▶ [PROVIDED DATA]:
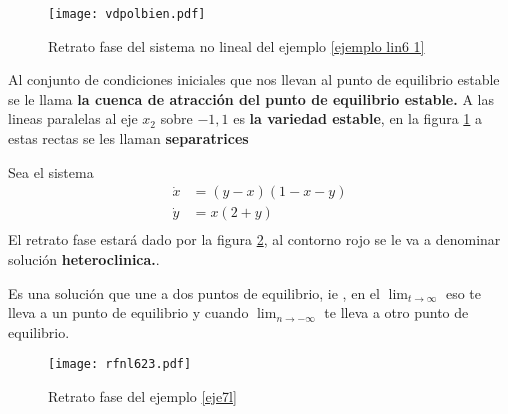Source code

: \begin{ejemplo}
  \begin{figure}[htpb]
    \centering
    \texttt{[image: vdpolbien.pdf]}
    \caption{Retrato fase del sistema no lineal del ejemplo \ref{ejemplo lin6 1}  }
    \label{lin1}
  \end{figure}

  Al conjunto de condiciones iniciales que nos llevan al punto de equilibrio estable se le llama \textbf{la cuenca de atracción del punto de equilibrio estable.} A las lineas paralelas al eje $x_2$ sobre $-1,1$ es  \textbf{la variedad estable}, en la figura \ref{lin1} a estas rectas se les llaman \textbf{separatrices}
  \end{ejemplo}

  \begin{ejemplo} \label{eje7l}  Sea el sistema $$
  \begin{aligned}
    \dot{x} &= (y-x)(1-x-y) \\ 
    \dot{y} &= x(2+y) \\ 
  \end{aligned}
  $$
  El retrato fase estará dado por la figura \ref{lin2}, al contorno rojo se le va a denominar solución \textbf{heteroclinica.}.

  \begin{tcolorbox}[colback=Black!4,colframe=White]
  \begin{definicion}
    Es una solución que une a dos puntos de equilibrio, ie , en el $\lim_{t \to \infty} $ eso te lleva a un punto de equilibrio y cuando $\lim_{n \to -\infty} $ te lleva a otro punto de equilibrio.

  \end{definicion}
  \end{tcolorbox}

  \begin{figure}[htpb]
    \centering
    \texttt{[image: rfnl623.pdf]}
    \caption{Retrato fase del ejemplo \ref{eje7l}}
    \label{lin2}
  \end{figure}
    
  \end{ejemplo}

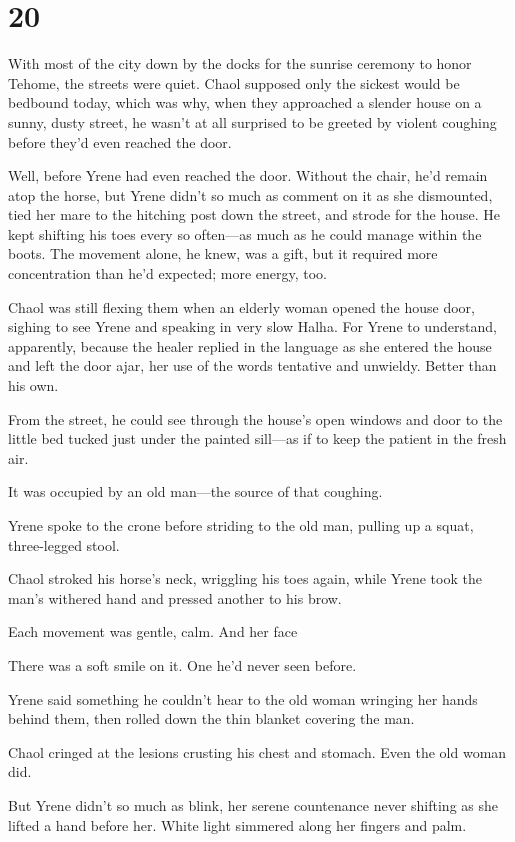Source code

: 
\chapter{20}

With most of the city down by the docks for the sunrise ceremony to honor Tehome, the streets were quiet. Chaol supposed only the sickest would be bedbound today, which was why, when they approached a slender house on a sunny, dusty street, he wasn't at all surprised to be greeted by violent coughing before they'd even reached the door.

Well, before Yrene had even reached the door. Without the chair, he'd remain atop the horse, but Yrene didn't so much as comment on it as she dismounted, tied her mare to the hitching post down the street, and strode for the house. He kept shifting his toes every so often---as much as he could manage within the boots. The movement alone, he knew, was a gift, but it required more concentration than he'd expected; more energy, too.

Chaol was still flexing them when an elderly woman opened the house door, sighing to see Yrene and speaking in very slow Halha. For Yrene to understand, apparently, because the healer replied in the language as she entered the house and left the door ajar, her use of the words tentative and unwieldy. Better than his own.

From the street, he could see through the house's open windows and door to the little bed tucked just under the painted sill---as if to keep the patient in the fresh air.

It was occupied by an old man---the source of that coughing.

Yrene spoke to the crone before striding to the old man, pulling up a squat, three-legged stool.

Chaol stroked his horse's neck, wriggling his toes again, while Yrene took the man's withered hand and pressed another to his brow.

Each movement was gentle, calm. And her face 

There was a soft smile on it. One he'd never seen before.

Yrene said something he couldn't hear to the old woman wringing her hands behind them, then rolled down the thin blanket covering the man.

Chaol cringed at the lesions crusting his chest and stomach. Even the old woman did.

But Yrene didn't so much as blink, her serene countenance never shifting as she lifted a hand before her. White light simmered along her fingers and palm.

▶ [WORK TO COMPLETE]:
Restate word for word the entries above, starting at the line with "From the street, he" and ending at the line with "Yrene spoke to", inclusive, and no others.

▶ [ANSWER SPACE]:
From the street, he could see through the house's open windows and door to the little bed tucked just under the painted sill---as if to keep the patient in the fresh air.

It was occupied by an old man---the source of that coughing.

Yrene spoke to the crone before striding to the old man, pulling up a squat, three-legged stool.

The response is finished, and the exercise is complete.